For CommonSpirit Health at Home, making sure that the majority of its patient population is taking advantage of these services is important, as many individuals don’t have access to acute services during the COVID-19 emergency, according to Plunkett.

“We have specific hubs of telehealth nurses who are responsible for each of the branches in our region,” he said. “We are trying to initiate telehealth with as many patients as we can, not just COVID-19 patients, but our chronic disease management patients who are at risk during this.”

One major benefit of telehealth is an increased capacity to see more patients. It has also allowed CommonSpirit Health at Home to limit in-person visits, according to Plunkett.

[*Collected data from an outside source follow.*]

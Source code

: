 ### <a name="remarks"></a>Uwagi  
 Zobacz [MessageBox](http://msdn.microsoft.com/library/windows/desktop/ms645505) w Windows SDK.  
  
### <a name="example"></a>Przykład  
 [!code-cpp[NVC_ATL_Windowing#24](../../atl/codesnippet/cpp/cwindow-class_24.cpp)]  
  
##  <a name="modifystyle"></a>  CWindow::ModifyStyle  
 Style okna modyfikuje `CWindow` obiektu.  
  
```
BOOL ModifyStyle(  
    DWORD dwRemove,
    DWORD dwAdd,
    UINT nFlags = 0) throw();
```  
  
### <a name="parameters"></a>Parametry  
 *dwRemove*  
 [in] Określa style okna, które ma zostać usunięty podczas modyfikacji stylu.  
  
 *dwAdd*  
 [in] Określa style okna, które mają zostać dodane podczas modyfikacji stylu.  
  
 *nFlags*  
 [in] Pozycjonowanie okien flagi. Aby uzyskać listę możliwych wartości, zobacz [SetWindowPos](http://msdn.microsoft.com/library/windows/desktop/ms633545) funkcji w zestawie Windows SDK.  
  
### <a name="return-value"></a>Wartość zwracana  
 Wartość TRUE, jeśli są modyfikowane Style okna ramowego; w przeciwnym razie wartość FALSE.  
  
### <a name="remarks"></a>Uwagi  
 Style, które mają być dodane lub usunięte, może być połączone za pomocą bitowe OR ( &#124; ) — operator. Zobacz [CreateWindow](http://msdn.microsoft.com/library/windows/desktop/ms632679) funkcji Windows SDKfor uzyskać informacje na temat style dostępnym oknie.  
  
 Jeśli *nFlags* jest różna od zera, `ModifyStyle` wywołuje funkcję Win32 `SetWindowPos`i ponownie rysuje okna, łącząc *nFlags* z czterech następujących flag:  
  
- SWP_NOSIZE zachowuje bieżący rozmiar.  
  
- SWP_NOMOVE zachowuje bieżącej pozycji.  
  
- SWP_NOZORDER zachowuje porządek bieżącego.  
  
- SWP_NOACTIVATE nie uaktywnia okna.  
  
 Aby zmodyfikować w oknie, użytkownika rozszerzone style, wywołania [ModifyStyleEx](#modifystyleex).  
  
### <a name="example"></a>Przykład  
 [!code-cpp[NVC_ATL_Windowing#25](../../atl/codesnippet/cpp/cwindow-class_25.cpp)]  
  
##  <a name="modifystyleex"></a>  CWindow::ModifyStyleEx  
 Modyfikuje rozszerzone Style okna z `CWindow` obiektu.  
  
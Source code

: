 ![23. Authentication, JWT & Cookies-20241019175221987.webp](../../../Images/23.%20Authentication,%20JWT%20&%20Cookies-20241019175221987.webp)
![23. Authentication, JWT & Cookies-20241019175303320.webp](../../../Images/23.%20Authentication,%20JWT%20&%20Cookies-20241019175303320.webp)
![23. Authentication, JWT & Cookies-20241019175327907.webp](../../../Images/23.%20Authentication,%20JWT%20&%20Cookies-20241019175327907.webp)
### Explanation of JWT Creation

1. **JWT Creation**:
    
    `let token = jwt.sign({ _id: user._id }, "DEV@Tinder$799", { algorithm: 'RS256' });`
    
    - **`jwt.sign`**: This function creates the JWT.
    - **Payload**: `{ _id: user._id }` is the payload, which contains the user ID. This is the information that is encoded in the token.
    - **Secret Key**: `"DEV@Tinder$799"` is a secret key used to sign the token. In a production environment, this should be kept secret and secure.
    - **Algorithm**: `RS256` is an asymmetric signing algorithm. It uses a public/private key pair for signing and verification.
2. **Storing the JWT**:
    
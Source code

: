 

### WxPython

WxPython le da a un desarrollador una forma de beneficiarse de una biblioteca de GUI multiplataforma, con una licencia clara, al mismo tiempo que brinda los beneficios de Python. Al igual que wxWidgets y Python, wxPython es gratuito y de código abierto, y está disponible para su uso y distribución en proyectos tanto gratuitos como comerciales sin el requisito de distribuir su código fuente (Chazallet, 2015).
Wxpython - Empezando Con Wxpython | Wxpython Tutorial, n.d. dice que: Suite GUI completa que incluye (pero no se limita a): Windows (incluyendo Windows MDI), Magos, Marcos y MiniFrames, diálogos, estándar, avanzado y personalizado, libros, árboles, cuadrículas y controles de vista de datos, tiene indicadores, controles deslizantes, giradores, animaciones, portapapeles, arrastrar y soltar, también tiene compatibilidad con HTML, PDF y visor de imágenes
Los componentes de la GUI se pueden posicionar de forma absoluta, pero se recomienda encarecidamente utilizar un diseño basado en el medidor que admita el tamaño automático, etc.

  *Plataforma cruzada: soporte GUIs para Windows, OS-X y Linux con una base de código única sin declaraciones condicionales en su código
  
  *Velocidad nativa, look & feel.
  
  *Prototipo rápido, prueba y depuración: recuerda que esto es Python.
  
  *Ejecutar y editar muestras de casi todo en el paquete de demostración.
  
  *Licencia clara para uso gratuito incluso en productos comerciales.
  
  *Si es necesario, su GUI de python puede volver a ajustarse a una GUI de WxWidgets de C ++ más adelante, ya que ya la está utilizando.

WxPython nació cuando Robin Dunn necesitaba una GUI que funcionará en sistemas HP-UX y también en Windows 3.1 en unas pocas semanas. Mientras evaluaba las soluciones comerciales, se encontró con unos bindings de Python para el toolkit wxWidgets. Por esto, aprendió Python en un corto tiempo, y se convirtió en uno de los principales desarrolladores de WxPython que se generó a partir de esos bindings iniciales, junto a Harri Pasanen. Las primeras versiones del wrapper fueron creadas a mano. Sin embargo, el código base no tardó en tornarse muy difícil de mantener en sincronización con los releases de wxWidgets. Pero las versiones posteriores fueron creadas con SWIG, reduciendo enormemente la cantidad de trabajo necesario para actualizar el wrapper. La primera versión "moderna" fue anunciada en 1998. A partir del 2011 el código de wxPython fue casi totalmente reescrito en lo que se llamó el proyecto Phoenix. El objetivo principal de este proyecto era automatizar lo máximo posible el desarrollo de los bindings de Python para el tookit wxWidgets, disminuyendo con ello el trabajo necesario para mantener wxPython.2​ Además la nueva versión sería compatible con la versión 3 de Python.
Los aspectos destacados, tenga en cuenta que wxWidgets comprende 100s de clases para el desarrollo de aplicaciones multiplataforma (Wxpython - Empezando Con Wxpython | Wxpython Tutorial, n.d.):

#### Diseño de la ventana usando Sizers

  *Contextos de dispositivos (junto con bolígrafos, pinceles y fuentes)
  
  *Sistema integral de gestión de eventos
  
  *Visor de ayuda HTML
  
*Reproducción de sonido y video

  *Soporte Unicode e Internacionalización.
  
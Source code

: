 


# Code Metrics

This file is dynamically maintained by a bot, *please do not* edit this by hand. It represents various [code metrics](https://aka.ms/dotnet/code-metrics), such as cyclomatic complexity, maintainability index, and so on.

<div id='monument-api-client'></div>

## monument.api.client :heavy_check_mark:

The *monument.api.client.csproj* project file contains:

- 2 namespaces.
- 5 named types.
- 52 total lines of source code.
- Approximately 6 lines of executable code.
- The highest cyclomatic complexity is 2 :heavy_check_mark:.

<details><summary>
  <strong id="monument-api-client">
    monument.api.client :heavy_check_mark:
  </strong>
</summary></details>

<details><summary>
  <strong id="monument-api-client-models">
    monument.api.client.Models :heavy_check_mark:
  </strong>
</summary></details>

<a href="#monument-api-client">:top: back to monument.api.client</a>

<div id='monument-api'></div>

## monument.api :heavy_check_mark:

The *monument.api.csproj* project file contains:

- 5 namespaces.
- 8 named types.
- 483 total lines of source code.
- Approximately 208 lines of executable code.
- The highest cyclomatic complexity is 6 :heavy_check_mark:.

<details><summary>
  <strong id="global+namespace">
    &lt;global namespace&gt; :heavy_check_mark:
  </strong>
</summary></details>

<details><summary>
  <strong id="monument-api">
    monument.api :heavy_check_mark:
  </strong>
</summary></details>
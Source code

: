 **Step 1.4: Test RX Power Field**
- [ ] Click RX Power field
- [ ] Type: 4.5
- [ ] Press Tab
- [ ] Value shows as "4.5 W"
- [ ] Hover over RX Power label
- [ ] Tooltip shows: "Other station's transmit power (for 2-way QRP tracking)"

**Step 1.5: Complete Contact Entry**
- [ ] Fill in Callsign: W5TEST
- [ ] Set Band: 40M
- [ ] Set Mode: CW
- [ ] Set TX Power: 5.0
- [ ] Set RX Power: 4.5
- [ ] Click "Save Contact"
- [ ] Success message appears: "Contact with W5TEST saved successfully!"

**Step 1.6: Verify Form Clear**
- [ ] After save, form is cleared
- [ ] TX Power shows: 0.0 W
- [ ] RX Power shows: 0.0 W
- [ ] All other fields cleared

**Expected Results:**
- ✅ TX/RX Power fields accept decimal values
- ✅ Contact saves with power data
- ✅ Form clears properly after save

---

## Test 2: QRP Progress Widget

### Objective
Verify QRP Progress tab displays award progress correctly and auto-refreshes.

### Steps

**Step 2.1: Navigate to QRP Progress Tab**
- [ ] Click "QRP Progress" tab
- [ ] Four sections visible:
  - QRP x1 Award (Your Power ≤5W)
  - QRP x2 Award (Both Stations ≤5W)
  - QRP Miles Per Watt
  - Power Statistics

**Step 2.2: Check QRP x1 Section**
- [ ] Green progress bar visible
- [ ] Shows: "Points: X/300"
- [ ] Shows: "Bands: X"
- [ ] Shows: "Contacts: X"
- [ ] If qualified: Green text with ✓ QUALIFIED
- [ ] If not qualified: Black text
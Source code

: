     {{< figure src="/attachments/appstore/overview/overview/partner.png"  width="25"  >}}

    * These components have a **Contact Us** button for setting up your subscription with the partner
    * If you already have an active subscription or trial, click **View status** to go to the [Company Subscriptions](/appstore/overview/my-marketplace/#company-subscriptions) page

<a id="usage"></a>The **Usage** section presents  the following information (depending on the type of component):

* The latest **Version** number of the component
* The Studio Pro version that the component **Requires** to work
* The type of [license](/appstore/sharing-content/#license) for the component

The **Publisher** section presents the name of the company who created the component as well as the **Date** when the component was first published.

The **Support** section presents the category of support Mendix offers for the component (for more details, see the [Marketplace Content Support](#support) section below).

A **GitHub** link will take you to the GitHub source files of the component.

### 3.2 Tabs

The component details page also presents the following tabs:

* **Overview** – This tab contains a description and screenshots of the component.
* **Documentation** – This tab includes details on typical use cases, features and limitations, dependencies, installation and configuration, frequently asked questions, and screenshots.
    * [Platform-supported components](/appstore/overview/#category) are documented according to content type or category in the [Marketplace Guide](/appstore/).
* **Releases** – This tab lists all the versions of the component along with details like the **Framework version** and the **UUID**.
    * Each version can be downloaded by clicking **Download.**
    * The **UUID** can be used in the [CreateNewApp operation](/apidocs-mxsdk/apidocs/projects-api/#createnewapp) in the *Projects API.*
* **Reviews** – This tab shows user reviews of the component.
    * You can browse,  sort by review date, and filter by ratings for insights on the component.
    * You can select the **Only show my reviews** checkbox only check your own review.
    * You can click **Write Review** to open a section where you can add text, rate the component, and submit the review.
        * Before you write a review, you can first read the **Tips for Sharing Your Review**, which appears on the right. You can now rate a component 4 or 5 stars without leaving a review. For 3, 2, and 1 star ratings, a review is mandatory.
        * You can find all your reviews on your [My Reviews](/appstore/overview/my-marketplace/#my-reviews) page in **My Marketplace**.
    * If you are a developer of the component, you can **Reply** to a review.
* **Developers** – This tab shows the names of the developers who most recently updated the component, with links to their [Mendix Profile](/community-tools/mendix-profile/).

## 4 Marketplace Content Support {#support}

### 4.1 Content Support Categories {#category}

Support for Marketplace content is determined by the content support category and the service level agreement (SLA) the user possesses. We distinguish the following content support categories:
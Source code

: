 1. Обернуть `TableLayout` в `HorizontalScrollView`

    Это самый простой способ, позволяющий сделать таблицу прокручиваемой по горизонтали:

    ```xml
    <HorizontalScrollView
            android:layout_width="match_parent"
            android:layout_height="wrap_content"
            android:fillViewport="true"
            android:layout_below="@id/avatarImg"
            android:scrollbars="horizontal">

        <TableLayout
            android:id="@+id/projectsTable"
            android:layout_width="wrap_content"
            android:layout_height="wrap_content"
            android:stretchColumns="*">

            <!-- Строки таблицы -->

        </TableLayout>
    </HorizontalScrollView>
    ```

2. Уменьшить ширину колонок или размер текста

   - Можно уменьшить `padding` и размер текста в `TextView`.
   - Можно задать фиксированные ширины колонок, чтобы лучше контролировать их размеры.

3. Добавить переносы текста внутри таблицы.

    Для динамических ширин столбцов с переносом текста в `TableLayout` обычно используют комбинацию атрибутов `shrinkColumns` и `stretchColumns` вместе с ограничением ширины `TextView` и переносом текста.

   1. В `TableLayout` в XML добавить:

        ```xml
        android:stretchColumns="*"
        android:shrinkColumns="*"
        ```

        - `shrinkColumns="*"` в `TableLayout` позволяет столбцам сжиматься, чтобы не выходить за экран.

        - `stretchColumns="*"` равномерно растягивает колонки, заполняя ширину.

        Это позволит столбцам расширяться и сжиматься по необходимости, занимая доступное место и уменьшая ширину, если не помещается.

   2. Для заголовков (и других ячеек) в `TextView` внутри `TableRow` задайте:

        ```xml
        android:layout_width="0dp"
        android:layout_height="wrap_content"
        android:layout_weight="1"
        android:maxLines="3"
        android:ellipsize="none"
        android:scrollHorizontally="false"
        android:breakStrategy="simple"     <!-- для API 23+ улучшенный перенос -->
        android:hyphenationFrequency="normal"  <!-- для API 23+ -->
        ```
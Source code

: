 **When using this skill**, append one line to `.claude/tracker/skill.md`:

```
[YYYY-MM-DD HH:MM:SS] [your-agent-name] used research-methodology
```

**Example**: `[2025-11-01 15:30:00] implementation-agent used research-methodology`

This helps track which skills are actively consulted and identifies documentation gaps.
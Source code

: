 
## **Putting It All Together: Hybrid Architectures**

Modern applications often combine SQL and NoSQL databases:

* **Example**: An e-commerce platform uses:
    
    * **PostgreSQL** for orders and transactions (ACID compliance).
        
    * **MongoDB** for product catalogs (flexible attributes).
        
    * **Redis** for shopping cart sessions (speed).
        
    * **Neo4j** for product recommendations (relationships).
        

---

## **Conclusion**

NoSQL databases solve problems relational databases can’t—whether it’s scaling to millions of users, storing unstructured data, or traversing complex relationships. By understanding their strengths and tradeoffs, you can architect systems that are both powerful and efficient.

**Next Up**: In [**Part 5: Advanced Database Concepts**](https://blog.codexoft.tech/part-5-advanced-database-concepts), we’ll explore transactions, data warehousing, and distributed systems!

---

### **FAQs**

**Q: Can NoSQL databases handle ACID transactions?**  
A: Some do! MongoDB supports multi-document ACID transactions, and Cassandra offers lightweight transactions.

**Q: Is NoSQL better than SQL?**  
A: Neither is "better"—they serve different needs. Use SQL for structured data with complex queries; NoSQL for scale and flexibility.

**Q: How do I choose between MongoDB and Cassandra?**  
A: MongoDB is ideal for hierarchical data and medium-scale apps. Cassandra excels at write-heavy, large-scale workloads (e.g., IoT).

The organization has doubled down on its telehealth strategy despite the fact reimbursement still remains a barrier for home health providers. The reasoning is simple: telehealth services are crucial to providing care in the present, according to Plunkett.

The Centers for Medicare & Medicaid Services (CMS) granted some Medicare providers and practitioners more flexibility around telehealth and billing on Thursday, but home health providers have largely been left out of the picture.

Some states have secured additional telehealth flexibility through Medicaid as well.

“CMS has given us some leeway with the 1135 waivers, some latitude in using virtual visits, and they have relaxed [what constitutes] homebound status,” Plunkett said. “They haven’t agreed to pay for visits or allowed them to count as a billable visit. Other payers — state Medicaid programs and some commercial payers — are allowing virtual visits to count toward billable visits.”

For CommonSpirit Health at Home, telehealth costs have mostly come out of pocket, as only three of the states the company operates in provide coverage under Medicaid, according to Plunkett.

“It’s part of our cost of doing business,” he said.

In addition to its remote biomonitoring offering, CommonSpirit Health at Home launched a new medication delivery and management service.

The service allows patients to have prepacked envelopes with the date and time of each dosage delivered to their home. As part of the service, the medication refills are coordinated by the company.

Looking ahead, CommonSpirit Health at Home is preparing itself for a possible surge of patients that emerge during the COVID-19 emergency.

CMS recently rolled out a set of guidelines that could set the stage for health systems to begin performing elective procedures again. Historically, home health providers have cared for a large number of patients post-surgery — giving providers a financial boost.

“Some of the states that we are in have started elective procedures again,” Plunkett said. “We will see if there is a secondary surge of patients after this starts.”